● Exercise objective
Among the entries below, find the lines with the word "pilot" and copy them.
============
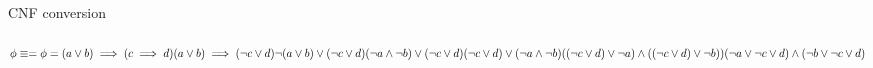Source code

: \documentclass[a4paper, 14pt]{amsart}
\begin{document}
CNF conversion
\\
\\
$
\phi \equiv =
\iffalse
(a v b) -> (c -> d)
(a v b) -> (~c v d)
~(a v b) v (~c v d)
(~a & ~b) v (~c v d)
(~c v d) v (~a & ~b)
((~c v d) v ~a) & ((~c v d) v ~b)
(~a v ~c v d) & (~b v ~c v d)
\fi
\\
\phi = (a \vee b) \implies (c \implies d)
\\
(a \vee b) \implies (\neg c \vee d)
\\
\neg (a \vee b) \vee (\neg c \vee d)
\\
(\neg a \wedge \neg b) \vee (\neg c \vee d)
\\
(\neg c \vee d) \vee (\neg a \wedge \neg b)
\\
((\neg c \vee d) \vee \neg a) \wedge ((\neg c \vee d) \vee \neg b))
\\
(\neg a \vee \neg c \vee d) \wedge (\neg b \vee \neg c \vee d)
$
\\
\end{document}
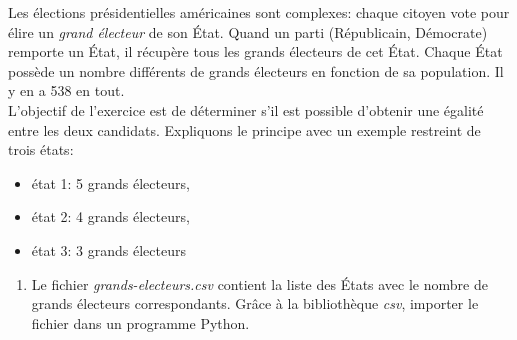 \documentclass[a4paper,11pt]{article}
\begin{document}
\begin{Form}
\begin{exo}
Les élections présidentielles américaines sont complexes: chaque citoyen vote pour élire un \emph{grand électeur} de son État. Quand un parti (Républicain, Démocrate) remporte un État, il récupère tous les grands électeurs de cet État. Chaque État possède un nombre différents de grands électeurs en fonction de sa population. Il y en a 538 en tout.\\
L'objectif de l'exercice est de déterminer s'il est possible d'obtenir une égalité entre les deux candidats. Expliquons le principe avec un exemple restreint de trois états:
\begin{itemize}
\item état 1: 5 grands électeurs,
\item état 2: 4 grands électeurs,
\item état 3: 3 grands électeurs
\end{itemize}
\begin{enumerate}
\item Le fichier \emph{grands-electeurs.csv} contient la liste des États avec le nombre de grands électeurs correspondants. Grâce à la bibliothèque \emph{csv}, importer le fichier dans un programme Python.
\end{enumerate}
\end{exo}
\end{Form}
\end{document}
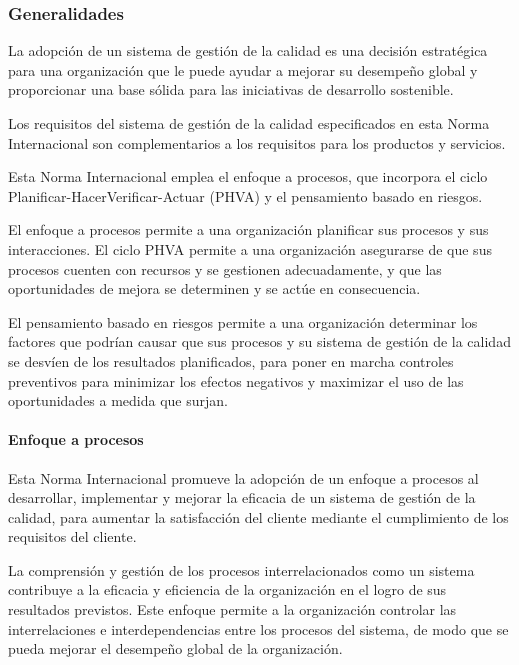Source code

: 			\subsubsection{Generalidades}
				\par 
					La adopción de un sistema de gestión de la calidad es una decisión estratégica para una organización
					que le puede ayudar a mejorar su desempeño global y proporcionar una base sólida para las iniciativas
					de desarrollo sostenible.
				
				\par \noindent
					Los requisitos del sistema de gestión de la calidad especificados en esta Norma Internacional son
					complementarios a los requisitos para los productos y servicios.
					
				\par \noindent
					Esta Norma Internacional emplea el enfoque a procesos, que incorpora el ciclo Planificar-HacerVerificar-Actuar (PHVA) y el pensamiento basado en riesgos.
					
				\par \noindent
					El enfoque a procesos permite a una organización planificar sus procesos y sus interacciones.
					El ciclo PHVA permite a una organización asegurarse de que sus procesos cuenten con recursos y se
					gestionen adecuadamente, y que las oportunidades de mejora se determinen y se actúe en consecuencia.
					
				\par \noindent
					El pensamiento basado en riesgos permite a una organización determinar los factores que podrían
					causar que sus procesos y su sistema de gestión de la calidad se desvíen de los resultados planificados,
					para poner en marcha controles preventivos para minimizar los efectos negativos y maximizar el uso
					de las oportunidades a medida que surjan.
					
				\newpage
				\thispagestyle{plain}
					
			\paragraph{Enfoque a procesos}\mbox{}
			
				Esta Norma Internacional promueve la adopción de un enfoque a procesos al desarrollar, implementar
				y mejorar la eficacia de un sistema de gestión de la calidad, para aumentar la satisfacción del cliente
				mediante el cumplimiento de los requisitos del cliente.
			
				\par \noindent	
					La comprensión y gestión de los procesos interrelacionados como un sistema contribuye a la eficacia
					y eficiencia de la organización en el logro de sus resultados previstos. Este enfoque permite a la
					organización controlar las interrelaciones e interdependencias entre los procesos del sistema, de modo
					que se pueda mejorar el desempeño global de la organización.
				
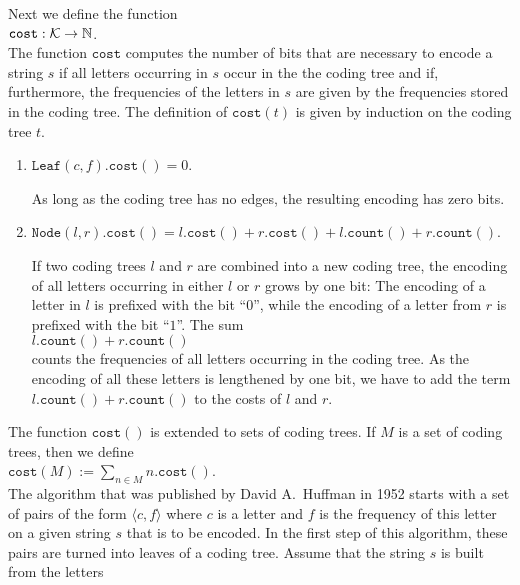 Next we define the function
\\[0.2cm]
\hspace*{1.3cm}
$\texttt{cost}: \mathcal{K} \rightarrow {\mathbb N}$.
\\[0.2cm]
The function $\texttt{cost}$ computes the number of bits that are necessary to encode a string $s$ if 
all letters occurring in $s$ occur in the the coding tree and if, furthermore, the frequencies of the letters
in $s$ are given by the frequencies stored in the coding tree.
The definition of $\texttt{cost}(t)$ is given by induction on the coding tree $t$.
\begin{enumerate}
\item $\texttt{Leaf}(c,f).\texttt{cost}() = 0$.

      As long as the coding tree has no edges, the resulting encoding has zero bits.
\item $\texttt{Node}(l,r).\texttt{cost}() = 
       l.\texttt{cost}() + r.\texttt{cost}() + l.\texttt{count}() + r.\texttt{count}()$.

      If two coding trees $l$ and $r$ are combined into a new coding tree, the encoding of all letters
      occurring in either $l$ or $r$ grows by one bit:  The encoding of a letter in $l$ is prefixed with the
      bit ``$0$'', while the encoding of a letter from $r$ is prefixed with the bit ``$1$''.  The sum
      \\[0.2cm]
      \hspace*{1.3cm}
      $l.\texttt{count}() + r.\texttt{count}()$
      \\[0.2cm] 
      counts the frequencies of all letters occurring in the coding tree.
      As the encoding of all these letters is lengthened by one bit,
      we have to add the term $l.\texttt{count}() + r.\texttt{count}()$ to the costs of $l$ and $r$.
\end{enumerate}
The function  $\texttt{cost}()$ is extended to sets of coding trees.  If $M$ is a set of coding trees, then we
define
\\[0.2cm]
\hspace*{1.3cm}
$\texttt{cost}(M) := \sum\limits_{n\in M} n.\texttt{cost}()$. 
\\[0.2cm]
The algorithm that was published by David A.~Huffman in 1952 \cite{huffman:52} starts with a set of pairs of
the form $\langle c, f\rangle$ where $c$ is a letter and $f$ is the frequency of this letter on a given string
$s$ that is to be encoded.  In the first step of this algorithm, these pairs are turned into leaves of a coding tree.
Assume that the string $s$ is built from the  letters
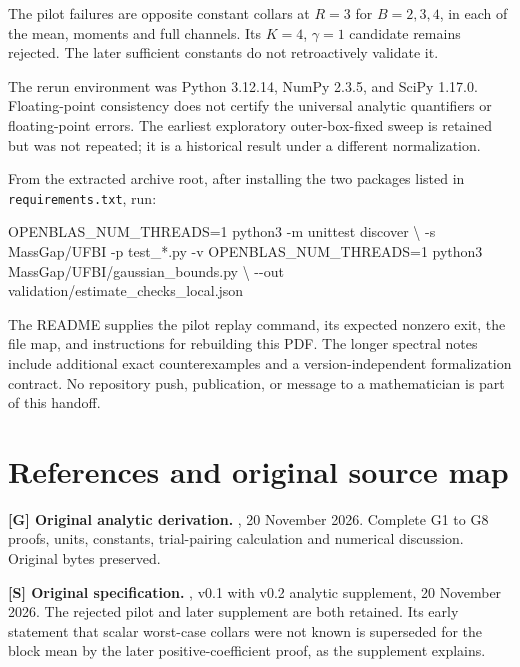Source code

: \documentclass[
  11pt,
  letterpaper,
]{article}
\newenvironment{Shaded}{}{}
\newcommand{\AttributeTok}[1]{\textcolor[rgb]{0.49,0.56,0.16}{#1}}
\newcommand{\DataTypeTok}[1]{\textcolor[rgb]{0.56,0.13,0.00}{#1}}
\newcommand{\ExtensionTok}[1]{#1}
\newcommand{\NormalTok}[1]{#1}
\newcommand{\OperatorTok}[1]{\textcolor[rgb]{0.40,0.40,0.40}{#1}}
\newcommand{\StringTok}[1]{\textcolor[rgb]{0.25,0.44,0.63}{#1}}
\newcommand{\VariableTok}[1]{\textcolor[rgb]{0.10,0.09,0.49}{#1}}
\begin{document}
The pilot failures are opposite constant collars at \(R=3\) for
\(B=2,3,4\), in each of the mean, moments and full channels. Its
\(K=4\), \(\gamma=1\) candidate remains rejected. The later sufficient
constants do not retroactively validate it.

The rerun environment was Python 3.12.14, NumPy 2.3.5, and SciPy 1.17.0.
Floating-point consistency does not certify the universal analytic
quantifiers or floating-point errors. The earliest exploratory
outer-box-fixed sweep is retained but was not repeated; it is a
historical result under a different normalization.

From the extracted archive root, after installing the two packages
listed in \texttt{requirements.txt}, run:

\begin{Shaded}
\begin{Highlighting}[]
\VariableTok{OPENBLAS\_NUM\_THREADS}\OperatorTok{=}\NormalTok{1 }\ExtensionTok{python3} \AttributeTok{{-}m}\NormalTok{ unittest discover }\DataTypeTok{\textbackslash{}}
  \AttributeTok{{-}s}\NormalTok{ MassGap/UFBI }\AttributeTok{{-}p} \StringTok{\textquotesingle{}test\_*.py\textquotesingle{}} \AttributeTok{{-}v}
\VariableTok{OPENBLAS\_NUM\_THREADS}\OperatorTok{=}\NormalTok{1 }\ExtensionTok{python3}\NormalTok{ MassGap/UFBI/gaussian\_bounds.py }\DataTypeTok{\textbackslash{}}
  \AttributeTok{{-}{-}out}\NormalTok{ validation/estimate\_checks\_local.json}
\end{Highlighting}
\end{Shaded}

The README supplies the pilot replay command, its expected nonzero exit,
the file map, and instructions for rebuilding this PDF. The longer
spectral notes include additional exact counterexamples and a
version-independent formalization contract. No repository push,
publication, or message to a mathematician is part of this handoff.

\section{References and original source
map}\label{references-and-original-source-map}

\textbf{{[}G{]} Original analytic derivation.}
, 20 November 2026.
Complete G1 to G8 proofs, units, constants, trial-pairing calculation
and numerical discussion. Original bytes preserved.

\textbf{{[}S{]} Original specification.}
, v0.1 with v0.2 analytic
supplement, 20 November 2026. The rejected pilot and later supplement
are both retained. Its early statement that scalar worst-case collars
were not known is superseded for the block mean by the later
positive-coefficient proof, as the supplement explains.
\end{document}
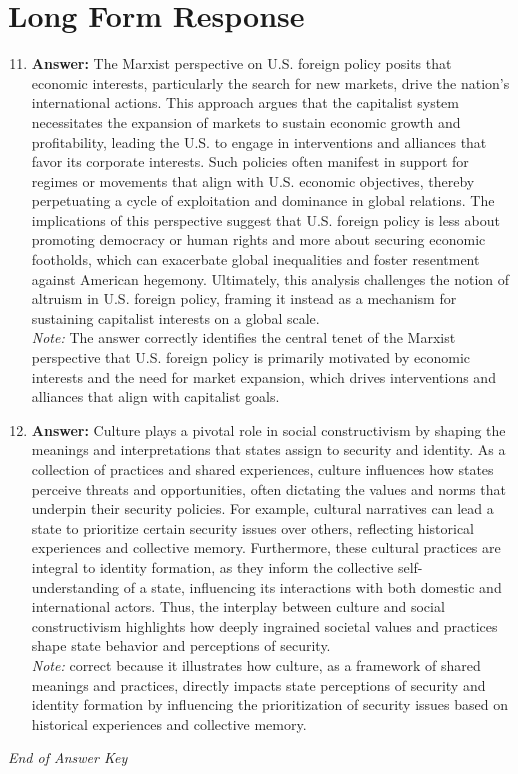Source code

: \documentclass[12pt]{article}
\begin{document}
\section*{Long Form Response}
\begin{enumerate}[label=\arabic*.]
\setcounter{enumi}{10}
\item \textbf{Answer:} The Marxist perspective on U.S. foreign policy posits that economic interests, particularly the search for new markets, drive the nation's international actions. This approach argues that the capitalist system necessitates the expansion of markets to sustain economic growth and profitability, leading the U.S. to engage in interventions and alliances that favor its corporate interests. Such policies often manifest in support for regimes or movements that align with U.S. economic objectives, thereby perpetuating a cycle of exploitation and dominance in global relations. The implications of this perspective suggest that U.S. foreign policy is less about promoting democracy or human rights and more about securing economic footholds, which can exacerbate global inequalities and foster resentment against American hegemony. Ultimately, this analysis challenges the notion of altruism in U.S. foreign policy, framing it instead as a mechanism for sustaining capitalist interests on a global scale.
\\ \textit{Note:} The answer correctly identifies the central tenet of the Marxist perspective that U.S. foreign policy is primarily motivated by economic interests and the need for market expansion, which drives interventions and alliances that align with capitalist goals.
\item \textbf{Answer:} Culture plays a pivotal role in social constructivism by shaping the meanings and interpretations that states assign to security and identity. As a collection of practices and shared experiences, culture influences how states perceive threats and opportunities, often dictating the values and norms that underpin their security policies. For example, cultural narratives can lead a state to prioritize certain security issues over others, reflecting historical experiences and collective memory. Furthermore, these cultural practices are integral to identity formation, as they inform the collective self- understanding of a state, influencing its interactions with both domestic and international actors. Thus, the interplay between culture and social constructivism highlights how deeply ingrained societal values and practices shape state behavior and perceptions of security.
\\ \textit{Note:} correct because it illustrates how culture, as a framework of shared meanings and practices, directly impacts state perceptions of security and identity formation by influencing the prioritization of security issues based on historical experiences and collective memory.
\end{enumerate}

\vfill
\noindent\textit{End of Answer Key}
\end{document}
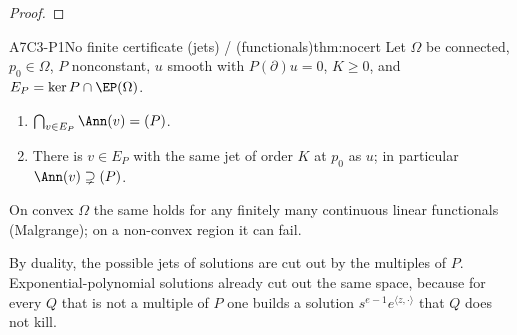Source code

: \begin{proof}
\end{proof}

\begin{dimcard}{A7}{C3-P1}{No finite certificate}{\proved{} (jets) / \cf{} (functionals)}{thm:nocert}
Let $\Omega$ be connected, $p_0\in\Omega$, $P$ nonconstant, $u$ smooth with $P(\partial)u=0$, $K\ge0$, and $E_P=\ker P\cap\EP(\Omega)$.
\begin{enumerate}[label=(\roman*)]
\item $\bigcap_{v\in E_P}\Ann(v)=(P)$.
\item There is $v\in E_P$ with the same jet of order $K$ at $p_0$ as $u$; in particular $\Ann(v)\supsetneq(P)$.
\end{enumerate}
On convex $\Omega$ the same holds for any finitely many continuous linear functionals (Malgrange); on a non-convex region it can fail.
\end{dimcard}

\begin{proofidea}
By duality, the possible jets of solutions are cut out by the multiples of $P$. Exponential-polynomial solutions already cut out the same space, because for every $Q$ that is not a multiple of $P$ one builds a solution $s^{e-1}e^{\langle z,\cdot\rangle}$ that $Q$ does not kill.
\end{proofidea}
============
● Output for this task
The pilot failures are opposite constant collars at \(R=3\) for
The README supplies the pilot replay command, its expected nonzero exit,
supplement, 20 November 2026. The rejected pilot and later supplement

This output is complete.